Heavy, irregular menses are a hallmark of perimenopause and many treatment options are available. It’s also a time when conditions such as fibroids, adenomyosis and precancerous lesions which can cause these symptoms become more prevalent, and may need investigation and treatment.

Normal vs abnormal heavy bleeding

A woman’s cycles “swing all over the place” during perimenopause, so altered bleeding patterns are to be expected, notes gynaecologist and reproductive endocrinologist Dr John Eden, VMO and Head of the Menopause Clinic at The Royal Hospital for Women and Conjoint Professor at the School of Women’s and Children’s Health, UNSW.

“If it’s a very low oestrogen month, you may not have a period, or if you have a period at all, it’s very light.
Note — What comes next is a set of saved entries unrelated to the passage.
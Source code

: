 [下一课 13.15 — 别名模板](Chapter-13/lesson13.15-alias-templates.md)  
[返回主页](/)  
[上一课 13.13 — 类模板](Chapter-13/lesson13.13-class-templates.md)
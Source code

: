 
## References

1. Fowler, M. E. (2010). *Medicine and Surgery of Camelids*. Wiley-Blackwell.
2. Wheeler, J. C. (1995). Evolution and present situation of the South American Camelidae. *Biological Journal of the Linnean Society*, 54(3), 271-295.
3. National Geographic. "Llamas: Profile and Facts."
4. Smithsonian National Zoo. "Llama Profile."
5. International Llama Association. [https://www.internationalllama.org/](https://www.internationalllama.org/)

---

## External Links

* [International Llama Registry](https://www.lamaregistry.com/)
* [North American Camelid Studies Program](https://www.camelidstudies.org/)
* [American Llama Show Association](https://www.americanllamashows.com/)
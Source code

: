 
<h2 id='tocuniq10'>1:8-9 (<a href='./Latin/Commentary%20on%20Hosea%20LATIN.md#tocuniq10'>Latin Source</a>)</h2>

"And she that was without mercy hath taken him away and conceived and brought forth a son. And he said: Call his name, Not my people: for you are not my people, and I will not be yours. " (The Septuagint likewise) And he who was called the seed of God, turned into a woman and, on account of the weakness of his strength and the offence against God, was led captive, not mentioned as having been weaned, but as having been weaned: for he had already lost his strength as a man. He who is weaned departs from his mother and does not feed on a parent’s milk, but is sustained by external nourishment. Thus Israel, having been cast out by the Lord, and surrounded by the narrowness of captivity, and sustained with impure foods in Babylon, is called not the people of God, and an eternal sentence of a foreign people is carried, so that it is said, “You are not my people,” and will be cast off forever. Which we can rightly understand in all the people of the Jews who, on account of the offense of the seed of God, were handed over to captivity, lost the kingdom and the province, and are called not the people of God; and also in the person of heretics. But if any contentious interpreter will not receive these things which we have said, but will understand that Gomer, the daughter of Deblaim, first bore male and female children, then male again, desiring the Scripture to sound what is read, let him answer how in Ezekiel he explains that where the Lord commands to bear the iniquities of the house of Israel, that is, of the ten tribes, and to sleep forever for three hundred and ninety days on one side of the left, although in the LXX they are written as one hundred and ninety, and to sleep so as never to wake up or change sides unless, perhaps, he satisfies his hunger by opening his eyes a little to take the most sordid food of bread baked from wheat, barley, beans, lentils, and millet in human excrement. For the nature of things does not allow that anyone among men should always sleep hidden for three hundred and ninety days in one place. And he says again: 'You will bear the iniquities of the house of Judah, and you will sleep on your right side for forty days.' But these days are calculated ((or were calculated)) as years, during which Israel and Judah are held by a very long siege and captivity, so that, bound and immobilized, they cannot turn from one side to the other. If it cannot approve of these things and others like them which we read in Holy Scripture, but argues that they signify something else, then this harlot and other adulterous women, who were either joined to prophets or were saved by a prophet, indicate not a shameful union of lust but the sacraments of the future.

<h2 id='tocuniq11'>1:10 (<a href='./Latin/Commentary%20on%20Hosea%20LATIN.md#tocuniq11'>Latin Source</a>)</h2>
And it’s not unusual for this to be followed by a huge surge of estrogen and sometimes bleeding can be so heavy a woman ends up in the emergency department,” he says.
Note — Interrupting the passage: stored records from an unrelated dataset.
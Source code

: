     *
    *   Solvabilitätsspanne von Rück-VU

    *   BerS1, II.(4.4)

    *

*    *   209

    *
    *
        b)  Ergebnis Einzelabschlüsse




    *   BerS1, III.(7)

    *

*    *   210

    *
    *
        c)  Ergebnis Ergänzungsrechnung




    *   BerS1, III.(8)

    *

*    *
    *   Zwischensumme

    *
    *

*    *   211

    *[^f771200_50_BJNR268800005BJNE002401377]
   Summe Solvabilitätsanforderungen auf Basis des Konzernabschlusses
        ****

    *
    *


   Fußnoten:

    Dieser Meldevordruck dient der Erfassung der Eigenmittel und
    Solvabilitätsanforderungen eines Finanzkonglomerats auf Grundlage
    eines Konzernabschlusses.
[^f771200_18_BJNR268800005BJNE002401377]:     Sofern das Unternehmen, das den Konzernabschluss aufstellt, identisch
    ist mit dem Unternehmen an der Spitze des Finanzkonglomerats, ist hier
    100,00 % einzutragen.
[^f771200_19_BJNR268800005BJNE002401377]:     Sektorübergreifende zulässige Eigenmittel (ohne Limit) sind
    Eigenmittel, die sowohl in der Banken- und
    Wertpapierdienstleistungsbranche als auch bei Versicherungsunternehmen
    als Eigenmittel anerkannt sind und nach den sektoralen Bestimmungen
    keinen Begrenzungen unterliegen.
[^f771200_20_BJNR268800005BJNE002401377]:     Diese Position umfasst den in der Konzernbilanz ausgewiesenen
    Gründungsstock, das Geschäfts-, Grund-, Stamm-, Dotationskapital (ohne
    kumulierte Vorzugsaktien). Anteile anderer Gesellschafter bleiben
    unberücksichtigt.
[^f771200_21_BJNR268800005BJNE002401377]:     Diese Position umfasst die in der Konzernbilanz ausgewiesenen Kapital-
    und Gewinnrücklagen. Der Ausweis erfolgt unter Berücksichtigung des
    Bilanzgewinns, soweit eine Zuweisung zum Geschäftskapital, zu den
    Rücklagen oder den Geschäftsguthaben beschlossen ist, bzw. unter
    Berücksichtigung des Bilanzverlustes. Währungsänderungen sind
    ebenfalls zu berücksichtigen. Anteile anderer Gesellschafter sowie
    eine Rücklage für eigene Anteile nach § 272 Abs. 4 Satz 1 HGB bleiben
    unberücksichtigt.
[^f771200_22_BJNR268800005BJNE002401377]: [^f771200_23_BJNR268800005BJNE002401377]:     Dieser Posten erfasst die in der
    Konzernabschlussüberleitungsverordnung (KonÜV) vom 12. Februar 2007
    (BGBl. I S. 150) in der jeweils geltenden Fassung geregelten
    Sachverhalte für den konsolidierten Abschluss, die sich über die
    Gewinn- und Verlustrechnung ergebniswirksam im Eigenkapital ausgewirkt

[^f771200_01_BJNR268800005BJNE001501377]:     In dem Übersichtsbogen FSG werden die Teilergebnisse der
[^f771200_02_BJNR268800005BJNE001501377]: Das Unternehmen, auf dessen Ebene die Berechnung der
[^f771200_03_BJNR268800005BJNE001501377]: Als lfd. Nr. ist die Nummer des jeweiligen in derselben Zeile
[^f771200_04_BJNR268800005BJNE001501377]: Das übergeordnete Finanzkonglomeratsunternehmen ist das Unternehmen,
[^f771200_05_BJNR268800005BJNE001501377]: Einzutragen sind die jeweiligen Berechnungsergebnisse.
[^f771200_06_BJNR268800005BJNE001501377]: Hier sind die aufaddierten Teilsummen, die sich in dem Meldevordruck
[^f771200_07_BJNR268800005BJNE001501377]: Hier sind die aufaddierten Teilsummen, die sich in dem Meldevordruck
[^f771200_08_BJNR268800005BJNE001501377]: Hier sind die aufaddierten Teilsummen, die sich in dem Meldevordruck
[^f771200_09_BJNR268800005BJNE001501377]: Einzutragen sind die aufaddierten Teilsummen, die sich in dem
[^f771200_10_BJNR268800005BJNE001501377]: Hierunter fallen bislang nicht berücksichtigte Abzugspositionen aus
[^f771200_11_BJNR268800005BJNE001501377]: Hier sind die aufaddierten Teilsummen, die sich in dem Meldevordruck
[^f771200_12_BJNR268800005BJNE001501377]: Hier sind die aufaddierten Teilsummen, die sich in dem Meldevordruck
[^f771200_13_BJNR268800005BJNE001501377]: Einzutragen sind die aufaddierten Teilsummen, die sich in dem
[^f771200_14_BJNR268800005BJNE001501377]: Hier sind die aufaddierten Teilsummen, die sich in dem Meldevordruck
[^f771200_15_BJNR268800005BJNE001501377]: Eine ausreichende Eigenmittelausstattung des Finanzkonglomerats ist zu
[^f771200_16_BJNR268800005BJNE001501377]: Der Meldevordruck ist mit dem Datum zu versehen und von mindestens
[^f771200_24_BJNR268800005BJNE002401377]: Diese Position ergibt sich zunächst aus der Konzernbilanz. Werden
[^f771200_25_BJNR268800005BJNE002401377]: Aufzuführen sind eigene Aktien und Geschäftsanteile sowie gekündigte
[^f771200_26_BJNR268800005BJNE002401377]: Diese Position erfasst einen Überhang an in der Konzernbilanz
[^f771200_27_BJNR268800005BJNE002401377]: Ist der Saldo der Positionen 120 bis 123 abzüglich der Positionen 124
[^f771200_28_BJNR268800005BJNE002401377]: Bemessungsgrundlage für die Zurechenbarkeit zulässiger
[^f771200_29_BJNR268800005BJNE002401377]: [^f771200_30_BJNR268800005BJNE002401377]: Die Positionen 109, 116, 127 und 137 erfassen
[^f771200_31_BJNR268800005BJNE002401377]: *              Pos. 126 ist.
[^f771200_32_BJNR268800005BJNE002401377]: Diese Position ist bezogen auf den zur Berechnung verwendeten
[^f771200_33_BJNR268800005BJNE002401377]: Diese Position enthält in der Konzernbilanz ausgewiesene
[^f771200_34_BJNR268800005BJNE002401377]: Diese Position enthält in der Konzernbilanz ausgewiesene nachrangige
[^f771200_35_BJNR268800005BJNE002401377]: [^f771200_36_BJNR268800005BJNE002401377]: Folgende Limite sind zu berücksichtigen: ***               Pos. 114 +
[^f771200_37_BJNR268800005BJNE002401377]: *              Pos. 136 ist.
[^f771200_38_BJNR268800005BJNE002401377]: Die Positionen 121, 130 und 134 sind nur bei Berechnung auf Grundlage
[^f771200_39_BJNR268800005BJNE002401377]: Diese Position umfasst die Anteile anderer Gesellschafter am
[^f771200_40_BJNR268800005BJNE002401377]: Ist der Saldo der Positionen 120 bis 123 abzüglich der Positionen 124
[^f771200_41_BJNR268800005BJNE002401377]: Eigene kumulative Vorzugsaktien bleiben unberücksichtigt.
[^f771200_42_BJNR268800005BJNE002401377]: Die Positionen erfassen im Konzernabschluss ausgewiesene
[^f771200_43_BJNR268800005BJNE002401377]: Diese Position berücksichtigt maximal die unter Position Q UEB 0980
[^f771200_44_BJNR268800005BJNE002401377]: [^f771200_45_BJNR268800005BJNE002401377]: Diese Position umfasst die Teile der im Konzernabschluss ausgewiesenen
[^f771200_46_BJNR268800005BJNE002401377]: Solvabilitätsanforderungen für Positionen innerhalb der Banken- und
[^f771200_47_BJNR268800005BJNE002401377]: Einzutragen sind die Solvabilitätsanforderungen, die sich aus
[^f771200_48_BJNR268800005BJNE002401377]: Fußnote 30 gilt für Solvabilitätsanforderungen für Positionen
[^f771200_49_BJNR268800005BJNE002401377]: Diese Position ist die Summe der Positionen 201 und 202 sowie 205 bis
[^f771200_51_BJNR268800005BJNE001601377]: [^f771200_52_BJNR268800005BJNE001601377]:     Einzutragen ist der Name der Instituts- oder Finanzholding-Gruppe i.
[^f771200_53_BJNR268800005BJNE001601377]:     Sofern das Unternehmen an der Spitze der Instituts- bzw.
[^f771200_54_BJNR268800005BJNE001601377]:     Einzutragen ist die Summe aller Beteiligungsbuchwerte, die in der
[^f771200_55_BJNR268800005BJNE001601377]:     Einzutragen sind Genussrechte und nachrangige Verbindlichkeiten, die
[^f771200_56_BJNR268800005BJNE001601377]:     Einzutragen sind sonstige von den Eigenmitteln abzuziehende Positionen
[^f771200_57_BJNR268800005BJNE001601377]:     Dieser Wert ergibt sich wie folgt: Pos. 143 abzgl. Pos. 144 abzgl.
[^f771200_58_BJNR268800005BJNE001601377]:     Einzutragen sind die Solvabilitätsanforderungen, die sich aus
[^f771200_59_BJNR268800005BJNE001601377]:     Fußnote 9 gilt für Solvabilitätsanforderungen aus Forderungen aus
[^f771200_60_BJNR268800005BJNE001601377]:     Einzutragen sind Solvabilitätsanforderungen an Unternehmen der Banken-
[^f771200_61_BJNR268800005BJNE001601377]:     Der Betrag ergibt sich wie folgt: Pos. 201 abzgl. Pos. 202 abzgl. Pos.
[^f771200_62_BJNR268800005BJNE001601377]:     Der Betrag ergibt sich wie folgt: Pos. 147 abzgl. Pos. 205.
So, what constitutes ‘heavy bleeding’?

According to RANZCOG and NICE Guidelines, heavy menstrual bleeding is best defined as an excessive loss of menstrual blood that disrupts a woman’s physical, emotional, social or material quality of life.

Other conditions can cause heavy menstrual bleeding

While heavy bleeding can be symptomatic of perimenopause itself, pathologies that cause it also become more common at this time of life, Dr Eden says. These include fibroids (which affect about 40% of women over 40), uterine polyps and adenomyosis.
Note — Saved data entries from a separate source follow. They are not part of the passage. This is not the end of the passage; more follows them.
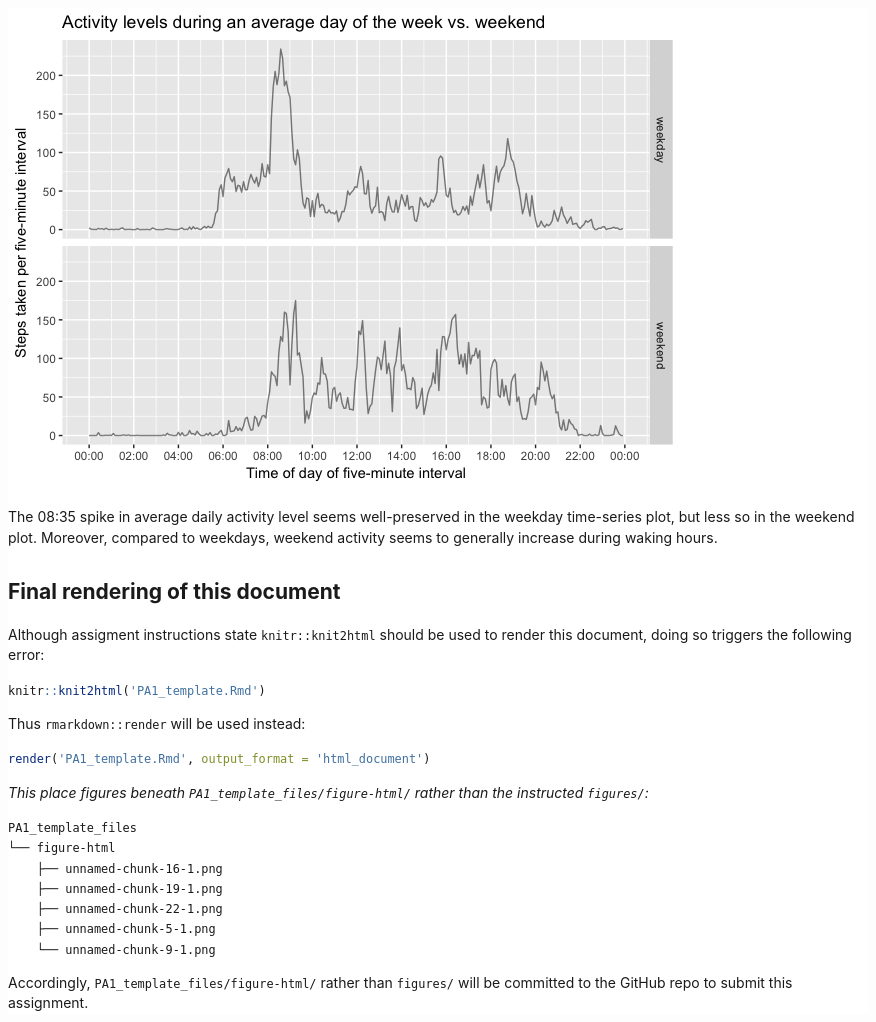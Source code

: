 ![](PA1_template_files/figure-html/unnamed-chunk-22-1.png)

The 08:35 spike in average daily activity level seems well-preserved in the weekday time-series plot, but less so in the weekend plot. Moreover, compared to weekdays, weekend activity seems to generally increase during waking hours.


## Final rendering of this document

Although assigment instructions state `knitr::knit2html` should be used to render this document, doing so triggers the following error:


```r
knitr::knit2html('PA1_template.Rmd')
```

Thus `rmarkdown::render` will be used instead:


```r
render('PA1_template.Rmd', output_format = 'html_document')
```

_This place figures beneath `PA1_template_files/figure-html/` rather than the instructed `figures/`:_

```
PA1_template_files
└── figure-html
    ├── unnamed-chunk-16-1.png
    ├── unnamed-chunk-19-1.png
    ├── unnamed-chunk-22-1.png
    ├── unnamed-chunk-5-1.png
    └── unnamed-chunk-9-1.png
```

Accordingly, `PA1_template_files/figure-html/` rather than `figures/` will be committed to the GitHub repo to submit this assignment.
Metabolic conditions, thyroid dysfunction and medications may also contribute to heavy bleeding, notes GP and medical educator Dr Sara Whitburn, Medical Director of Sexual Health Victoria and chair of the RACGP’s Sexual Health Specific Interest Group.

It’s crucial to exclude endometrial hyperplasia, she adds, especially in women with risk factors such as being over 40, overweight/obesity, and/or a history of unopposed oestrogen exposure.

Heavy bleeding can lead to other health issues, so it’s also important to consider its downstream impact.

“We know heavy bleeding can be a risk factor for iron deficiency and iron deficiency anaemia, which can make fatigue that people feel during the perimenopause worse,” Dr Whitburn points out.

When to investigate

The Australasian Menopause Society advises that any prolonged or heavy bleeding in perimenopause or menopause should be investigated.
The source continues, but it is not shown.